*** Data section ***

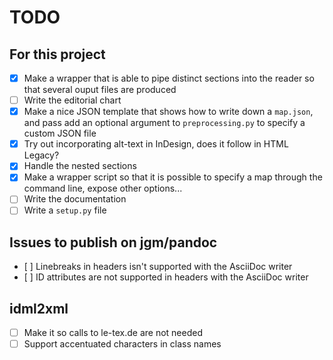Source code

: # TODO

## For this project

* [x] Make a wrapper that is able to pipe distinct sections into the reader so that several ouput files are produced
* [ ] Write the editorial chart
* [x] Make a nice JSON template that shows how to write down a `map.json`, and pass add an optional argument to `preprocessing.py` to specify a custom JSON file
* [x] Try out incorporating alt-text in InDesign, does it follow in HTML Legacy?
* [x] Handle the nested sections
* [x] Make a wrapper script so that it is possible to specify a map through the command line, expose other options...
* [ ] Write the documentation
* [ ] Write a `setup.py` file 

## Issues to publish on jgm/pandoc

* [ ] Linebreaks in headers isn't supported with the AsciiDoc writer
* [ ] ID attributes are not supported in headers with the AsciiDoc writer

## idml2xml

* [ ] Make it so calls to le-tex.de are not needed
* [ ] Support accentuated characters in class names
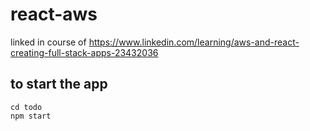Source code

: # react-aws
linked in course of https://www.linkedin.com/learning/aws-and-react-creating-full-stack-apps-23432036



## to start the app

    cd todo
    npm start

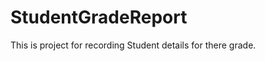 StudentGradeReport
==================

This is project for recording Student details for there grade.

***

== What the task asks ==
Pictures are not part of the copy. Reproduce the lines from the one with "StudentGradeReport" through the end of the listing above.

== Reply to the task ==
 StudentGradeReport
==================

This is project for recording Student details for there grade.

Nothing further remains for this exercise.